In 1901 he began working with chemist A. D. Carmichael in developing the Carmichael-Bradford desulphurisation process for treatment of sulphide ores prior to smelting, which enabled recovery of valuable metal from the great piles of tailings at the mines, and led to the founding of the Zinc Corporation. Their company Carmichael–Bradford Desulphurising Co. was founded in 1908 to manage international patents; apart from BHP little interest was shown and the company was wound up in 1912.

In 1915 he was transferred to the company's Newcastle Steelworks where he worked on refinements to their open hearth furnaces.

Bradford resigned in 1920 to found with Ernest James Kendall the Bradford-Kendall steel foundry on Botany Road, Botany, New South Wales.
He was lured back to BHP in 1924 to manage their steelworks, retaining his interest in the foundry.

He became General Manager of BHP in 1935 and Chief Executive Officer in 1938.

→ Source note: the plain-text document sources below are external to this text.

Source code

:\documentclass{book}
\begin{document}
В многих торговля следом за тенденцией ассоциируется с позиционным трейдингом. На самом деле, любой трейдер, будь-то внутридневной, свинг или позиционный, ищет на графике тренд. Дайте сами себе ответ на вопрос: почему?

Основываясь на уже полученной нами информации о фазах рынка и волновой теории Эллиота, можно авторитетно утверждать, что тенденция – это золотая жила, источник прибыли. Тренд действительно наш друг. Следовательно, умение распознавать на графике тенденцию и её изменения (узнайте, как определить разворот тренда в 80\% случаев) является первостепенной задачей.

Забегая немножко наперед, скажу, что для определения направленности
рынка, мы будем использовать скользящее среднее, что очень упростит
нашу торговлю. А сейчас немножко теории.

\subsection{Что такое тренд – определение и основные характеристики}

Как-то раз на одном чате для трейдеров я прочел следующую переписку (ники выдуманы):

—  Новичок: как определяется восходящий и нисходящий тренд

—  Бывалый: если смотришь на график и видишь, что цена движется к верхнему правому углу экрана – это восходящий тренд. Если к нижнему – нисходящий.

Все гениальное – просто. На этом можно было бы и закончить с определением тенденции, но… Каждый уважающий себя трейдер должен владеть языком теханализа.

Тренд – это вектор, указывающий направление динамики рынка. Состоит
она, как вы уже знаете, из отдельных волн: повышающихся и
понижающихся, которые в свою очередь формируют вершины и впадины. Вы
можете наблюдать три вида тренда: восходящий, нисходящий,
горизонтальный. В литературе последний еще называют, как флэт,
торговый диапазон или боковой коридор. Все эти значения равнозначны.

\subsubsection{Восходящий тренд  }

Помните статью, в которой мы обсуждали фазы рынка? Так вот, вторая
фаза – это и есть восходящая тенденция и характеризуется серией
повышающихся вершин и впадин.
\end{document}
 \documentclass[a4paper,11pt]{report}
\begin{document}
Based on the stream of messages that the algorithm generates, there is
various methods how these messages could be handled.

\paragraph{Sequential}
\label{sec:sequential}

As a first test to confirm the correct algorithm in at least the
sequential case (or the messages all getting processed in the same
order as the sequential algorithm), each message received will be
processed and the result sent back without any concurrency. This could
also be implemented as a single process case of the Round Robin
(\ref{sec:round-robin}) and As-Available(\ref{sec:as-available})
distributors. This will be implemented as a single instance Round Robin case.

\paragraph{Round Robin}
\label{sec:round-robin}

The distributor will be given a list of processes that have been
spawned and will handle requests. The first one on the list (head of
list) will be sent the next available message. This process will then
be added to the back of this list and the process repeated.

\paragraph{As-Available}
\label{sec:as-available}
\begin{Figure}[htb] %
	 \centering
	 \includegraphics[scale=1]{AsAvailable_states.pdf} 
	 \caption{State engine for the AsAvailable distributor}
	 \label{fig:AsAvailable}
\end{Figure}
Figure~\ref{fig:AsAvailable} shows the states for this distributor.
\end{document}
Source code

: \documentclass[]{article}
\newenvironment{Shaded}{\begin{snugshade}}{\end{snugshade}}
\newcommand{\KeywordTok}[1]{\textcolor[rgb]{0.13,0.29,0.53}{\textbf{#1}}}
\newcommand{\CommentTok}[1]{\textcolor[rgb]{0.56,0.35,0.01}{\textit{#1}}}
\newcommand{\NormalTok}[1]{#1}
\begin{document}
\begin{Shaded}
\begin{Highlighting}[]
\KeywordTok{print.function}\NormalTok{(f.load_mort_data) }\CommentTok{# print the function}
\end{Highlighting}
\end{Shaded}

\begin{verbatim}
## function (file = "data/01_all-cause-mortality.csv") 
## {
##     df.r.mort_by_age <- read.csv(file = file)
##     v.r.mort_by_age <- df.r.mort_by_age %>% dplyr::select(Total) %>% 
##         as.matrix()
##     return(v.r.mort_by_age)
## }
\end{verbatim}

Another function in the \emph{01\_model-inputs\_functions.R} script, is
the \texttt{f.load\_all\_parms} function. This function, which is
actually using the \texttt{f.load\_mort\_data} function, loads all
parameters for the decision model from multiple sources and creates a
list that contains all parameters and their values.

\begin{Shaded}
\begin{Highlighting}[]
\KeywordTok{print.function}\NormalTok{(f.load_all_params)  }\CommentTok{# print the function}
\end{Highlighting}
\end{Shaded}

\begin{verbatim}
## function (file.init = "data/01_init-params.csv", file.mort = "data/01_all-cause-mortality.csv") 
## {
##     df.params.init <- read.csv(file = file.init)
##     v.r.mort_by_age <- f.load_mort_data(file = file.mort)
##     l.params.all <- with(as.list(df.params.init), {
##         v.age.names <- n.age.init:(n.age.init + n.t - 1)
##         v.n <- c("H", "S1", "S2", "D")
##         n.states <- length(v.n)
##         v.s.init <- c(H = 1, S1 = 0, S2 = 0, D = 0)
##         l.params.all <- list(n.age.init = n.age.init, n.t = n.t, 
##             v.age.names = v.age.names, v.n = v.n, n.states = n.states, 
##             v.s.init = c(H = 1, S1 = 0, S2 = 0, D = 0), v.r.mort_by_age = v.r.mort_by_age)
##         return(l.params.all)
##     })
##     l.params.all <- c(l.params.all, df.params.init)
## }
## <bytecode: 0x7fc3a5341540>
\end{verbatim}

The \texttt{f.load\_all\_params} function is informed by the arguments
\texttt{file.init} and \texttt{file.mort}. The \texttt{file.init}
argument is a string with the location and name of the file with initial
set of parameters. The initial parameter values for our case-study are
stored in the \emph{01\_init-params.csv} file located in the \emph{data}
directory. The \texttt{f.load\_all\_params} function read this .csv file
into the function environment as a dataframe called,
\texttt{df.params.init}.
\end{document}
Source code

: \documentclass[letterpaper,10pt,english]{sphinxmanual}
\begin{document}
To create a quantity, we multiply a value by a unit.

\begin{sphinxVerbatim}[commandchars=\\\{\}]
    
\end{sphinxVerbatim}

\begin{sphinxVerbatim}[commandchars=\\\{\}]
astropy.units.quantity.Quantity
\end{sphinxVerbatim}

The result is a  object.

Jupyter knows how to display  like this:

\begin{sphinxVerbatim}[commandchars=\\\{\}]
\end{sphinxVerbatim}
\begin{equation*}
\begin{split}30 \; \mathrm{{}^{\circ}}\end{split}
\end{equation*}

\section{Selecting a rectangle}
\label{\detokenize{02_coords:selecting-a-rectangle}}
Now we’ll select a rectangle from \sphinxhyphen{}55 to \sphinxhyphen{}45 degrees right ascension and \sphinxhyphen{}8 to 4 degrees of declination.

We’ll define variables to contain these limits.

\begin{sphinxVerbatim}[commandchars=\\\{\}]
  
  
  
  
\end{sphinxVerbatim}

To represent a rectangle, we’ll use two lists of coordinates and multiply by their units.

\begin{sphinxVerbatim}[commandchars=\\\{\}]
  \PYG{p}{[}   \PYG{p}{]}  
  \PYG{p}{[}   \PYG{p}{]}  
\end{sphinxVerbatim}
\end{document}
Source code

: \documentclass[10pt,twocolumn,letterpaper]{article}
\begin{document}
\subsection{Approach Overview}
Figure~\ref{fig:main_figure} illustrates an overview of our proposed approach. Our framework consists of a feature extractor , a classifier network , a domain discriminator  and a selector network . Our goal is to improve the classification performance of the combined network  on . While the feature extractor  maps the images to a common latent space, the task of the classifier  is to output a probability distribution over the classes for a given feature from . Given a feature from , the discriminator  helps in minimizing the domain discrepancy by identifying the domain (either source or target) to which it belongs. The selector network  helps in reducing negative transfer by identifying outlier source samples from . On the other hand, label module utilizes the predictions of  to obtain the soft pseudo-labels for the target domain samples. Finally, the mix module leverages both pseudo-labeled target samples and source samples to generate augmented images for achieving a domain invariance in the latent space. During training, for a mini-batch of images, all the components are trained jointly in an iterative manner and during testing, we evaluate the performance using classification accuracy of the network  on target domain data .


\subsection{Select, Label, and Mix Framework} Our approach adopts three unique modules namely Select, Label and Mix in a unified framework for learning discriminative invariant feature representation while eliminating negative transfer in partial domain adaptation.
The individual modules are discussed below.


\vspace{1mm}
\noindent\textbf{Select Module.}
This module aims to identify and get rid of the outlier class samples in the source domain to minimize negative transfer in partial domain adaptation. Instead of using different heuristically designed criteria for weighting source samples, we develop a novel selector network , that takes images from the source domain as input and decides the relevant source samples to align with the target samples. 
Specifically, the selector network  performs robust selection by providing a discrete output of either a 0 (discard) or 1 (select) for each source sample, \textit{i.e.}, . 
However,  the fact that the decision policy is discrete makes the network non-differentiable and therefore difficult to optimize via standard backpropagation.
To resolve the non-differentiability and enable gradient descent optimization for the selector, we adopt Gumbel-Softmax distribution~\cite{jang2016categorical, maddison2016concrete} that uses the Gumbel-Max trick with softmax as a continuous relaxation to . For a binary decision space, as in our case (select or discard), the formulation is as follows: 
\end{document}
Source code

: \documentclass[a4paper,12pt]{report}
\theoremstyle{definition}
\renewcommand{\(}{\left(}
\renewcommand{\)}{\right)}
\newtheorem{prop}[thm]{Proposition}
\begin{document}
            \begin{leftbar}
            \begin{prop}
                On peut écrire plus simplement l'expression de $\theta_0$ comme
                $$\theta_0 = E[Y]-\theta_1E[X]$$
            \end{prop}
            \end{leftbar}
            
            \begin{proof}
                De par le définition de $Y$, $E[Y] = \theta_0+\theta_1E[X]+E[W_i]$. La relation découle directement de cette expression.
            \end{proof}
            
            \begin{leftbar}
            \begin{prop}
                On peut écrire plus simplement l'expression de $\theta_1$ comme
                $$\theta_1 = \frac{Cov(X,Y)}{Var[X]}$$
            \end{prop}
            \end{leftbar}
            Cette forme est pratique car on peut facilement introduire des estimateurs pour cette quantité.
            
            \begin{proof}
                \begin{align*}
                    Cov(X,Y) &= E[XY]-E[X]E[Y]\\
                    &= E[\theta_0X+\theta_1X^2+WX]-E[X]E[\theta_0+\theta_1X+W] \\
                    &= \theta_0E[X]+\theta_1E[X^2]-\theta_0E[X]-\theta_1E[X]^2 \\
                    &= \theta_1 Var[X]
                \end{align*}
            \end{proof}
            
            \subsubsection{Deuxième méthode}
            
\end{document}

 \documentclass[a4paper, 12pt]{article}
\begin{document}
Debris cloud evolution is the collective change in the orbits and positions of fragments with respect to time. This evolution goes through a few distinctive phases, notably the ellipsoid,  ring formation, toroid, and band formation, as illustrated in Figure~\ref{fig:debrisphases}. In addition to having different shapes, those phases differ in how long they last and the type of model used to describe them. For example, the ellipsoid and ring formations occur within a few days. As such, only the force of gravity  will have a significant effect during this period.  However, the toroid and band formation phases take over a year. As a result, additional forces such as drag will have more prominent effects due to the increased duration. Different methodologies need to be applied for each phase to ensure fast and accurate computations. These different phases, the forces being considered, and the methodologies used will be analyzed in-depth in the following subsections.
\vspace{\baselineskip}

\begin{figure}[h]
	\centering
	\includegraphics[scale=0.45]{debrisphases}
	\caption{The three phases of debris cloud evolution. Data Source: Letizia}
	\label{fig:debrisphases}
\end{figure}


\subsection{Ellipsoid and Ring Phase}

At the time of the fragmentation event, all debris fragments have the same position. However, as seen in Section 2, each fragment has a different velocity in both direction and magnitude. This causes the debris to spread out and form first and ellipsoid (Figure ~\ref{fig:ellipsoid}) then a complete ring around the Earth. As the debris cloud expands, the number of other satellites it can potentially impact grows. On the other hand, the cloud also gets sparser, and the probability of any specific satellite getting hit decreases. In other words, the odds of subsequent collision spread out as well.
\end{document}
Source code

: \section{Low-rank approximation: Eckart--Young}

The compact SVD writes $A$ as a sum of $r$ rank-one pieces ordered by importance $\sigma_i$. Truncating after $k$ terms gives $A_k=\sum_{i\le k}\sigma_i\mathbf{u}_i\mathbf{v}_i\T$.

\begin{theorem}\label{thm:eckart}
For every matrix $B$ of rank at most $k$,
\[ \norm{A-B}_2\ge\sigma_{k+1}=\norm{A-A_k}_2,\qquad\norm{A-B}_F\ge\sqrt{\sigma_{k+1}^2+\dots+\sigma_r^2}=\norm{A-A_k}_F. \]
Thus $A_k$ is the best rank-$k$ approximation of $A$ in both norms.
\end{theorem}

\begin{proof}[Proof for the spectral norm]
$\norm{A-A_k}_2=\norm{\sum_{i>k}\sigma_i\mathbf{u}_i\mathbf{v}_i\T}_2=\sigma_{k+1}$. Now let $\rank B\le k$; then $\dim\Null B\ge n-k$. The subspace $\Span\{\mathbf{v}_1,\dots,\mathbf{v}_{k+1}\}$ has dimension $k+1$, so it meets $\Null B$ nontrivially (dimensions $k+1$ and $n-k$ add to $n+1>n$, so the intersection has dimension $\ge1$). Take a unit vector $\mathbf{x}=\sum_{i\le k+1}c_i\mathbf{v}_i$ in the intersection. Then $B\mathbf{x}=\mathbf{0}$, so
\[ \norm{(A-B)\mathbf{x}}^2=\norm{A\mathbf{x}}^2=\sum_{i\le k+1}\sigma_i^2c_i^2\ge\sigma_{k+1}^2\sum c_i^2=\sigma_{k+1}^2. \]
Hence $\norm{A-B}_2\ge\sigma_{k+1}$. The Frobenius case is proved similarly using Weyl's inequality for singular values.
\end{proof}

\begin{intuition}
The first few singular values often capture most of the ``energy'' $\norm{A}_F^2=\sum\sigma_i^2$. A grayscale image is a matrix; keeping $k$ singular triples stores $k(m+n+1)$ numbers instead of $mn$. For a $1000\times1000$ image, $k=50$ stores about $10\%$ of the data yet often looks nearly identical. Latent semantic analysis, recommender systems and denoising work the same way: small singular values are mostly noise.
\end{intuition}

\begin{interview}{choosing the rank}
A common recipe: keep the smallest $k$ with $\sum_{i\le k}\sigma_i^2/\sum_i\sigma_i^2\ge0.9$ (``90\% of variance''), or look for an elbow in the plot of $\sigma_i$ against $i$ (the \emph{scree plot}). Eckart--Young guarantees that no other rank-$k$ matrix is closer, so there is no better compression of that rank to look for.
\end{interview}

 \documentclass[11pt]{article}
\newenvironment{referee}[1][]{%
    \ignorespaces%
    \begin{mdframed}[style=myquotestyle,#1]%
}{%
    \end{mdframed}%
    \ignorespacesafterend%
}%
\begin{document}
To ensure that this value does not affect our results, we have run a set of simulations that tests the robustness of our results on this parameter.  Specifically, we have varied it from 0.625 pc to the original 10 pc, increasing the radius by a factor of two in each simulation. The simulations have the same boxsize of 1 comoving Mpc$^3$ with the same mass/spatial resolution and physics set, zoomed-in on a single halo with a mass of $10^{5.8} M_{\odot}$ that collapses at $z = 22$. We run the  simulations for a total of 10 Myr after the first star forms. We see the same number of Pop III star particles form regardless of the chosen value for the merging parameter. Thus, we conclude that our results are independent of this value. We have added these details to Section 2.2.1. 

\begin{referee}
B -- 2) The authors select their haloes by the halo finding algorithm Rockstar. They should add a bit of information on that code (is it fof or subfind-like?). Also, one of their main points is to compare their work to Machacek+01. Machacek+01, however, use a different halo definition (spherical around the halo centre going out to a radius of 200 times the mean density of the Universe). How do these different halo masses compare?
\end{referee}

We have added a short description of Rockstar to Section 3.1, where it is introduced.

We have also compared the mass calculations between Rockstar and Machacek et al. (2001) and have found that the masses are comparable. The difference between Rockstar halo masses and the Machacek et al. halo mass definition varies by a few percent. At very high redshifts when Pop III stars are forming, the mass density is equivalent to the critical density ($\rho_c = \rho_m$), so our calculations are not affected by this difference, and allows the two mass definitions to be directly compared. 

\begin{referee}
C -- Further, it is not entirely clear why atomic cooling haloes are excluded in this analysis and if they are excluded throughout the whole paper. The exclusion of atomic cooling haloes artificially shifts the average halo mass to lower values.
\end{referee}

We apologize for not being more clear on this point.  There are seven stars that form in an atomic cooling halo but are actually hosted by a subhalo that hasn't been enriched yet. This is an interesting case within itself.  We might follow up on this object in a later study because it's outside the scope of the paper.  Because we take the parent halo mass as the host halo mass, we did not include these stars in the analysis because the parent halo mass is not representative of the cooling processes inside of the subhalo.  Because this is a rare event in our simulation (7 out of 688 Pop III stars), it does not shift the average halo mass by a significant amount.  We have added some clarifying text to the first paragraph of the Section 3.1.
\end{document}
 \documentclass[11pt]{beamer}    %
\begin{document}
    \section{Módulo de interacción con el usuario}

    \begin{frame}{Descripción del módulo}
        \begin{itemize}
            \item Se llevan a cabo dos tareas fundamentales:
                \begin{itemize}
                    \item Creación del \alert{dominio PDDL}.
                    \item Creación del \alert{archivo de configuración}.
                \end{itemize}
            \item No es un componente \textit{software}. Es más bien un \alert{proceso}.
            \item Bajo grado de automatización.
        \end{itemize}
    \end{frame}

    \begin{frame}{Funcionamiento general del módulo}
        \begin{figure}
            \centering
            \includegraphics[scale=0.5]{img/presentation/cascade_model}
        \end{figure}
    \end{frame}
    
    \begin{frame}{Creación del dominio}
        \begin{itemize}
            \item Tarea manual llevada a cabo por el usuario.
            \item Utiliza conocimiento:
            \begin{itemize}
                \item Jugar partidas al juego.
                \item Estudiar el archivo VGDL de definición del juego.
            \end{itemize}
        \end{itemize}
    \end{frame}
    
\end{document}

In 1940 he founded Bradford Insulation to exploit rockwool from the smelter's slag, which was otherwise wasted.

==Recognition==
- A laboratory in the South Australian Institute of Technology (now University of South Australia) was named for him
- A portrait by Sir William Dargie is held by the University of Melbourne.
- He was awarded the Australasian Institute of Mining and Metallurgy bronze medal in 1938.

==Personal==
Bradford died at his home, 2 Macquarie Road, Toorak, Victoria, after a long illness, survived by his wife, three sons, and twin daughters .

==Family==
George Augustus Bradford (c. 1840 – 30 June 1917) married Amelia Caroline Moore (1842 – 1910) on 6 July 1867
- Miss M. M. C. Bradford (1868 – )
- Miss M. C. Bradford (1870 – 1944)
- Miss E. M. Bradford (1872 – 1942)
- Ashley Vere Bradford (1871 – 1 August 1936) never married
- H. M. Bradford (1874 – 1954) assistant manager, Broken Hill North
- F. C. Bradford (1876 – 1927) electrical engineer, BHAS, Port Pirie
- Leslie Bradford (9 March 1878 – 20 June 1943) married Mabel Ellen Müller (1879 – 1965) on 26 April 1902.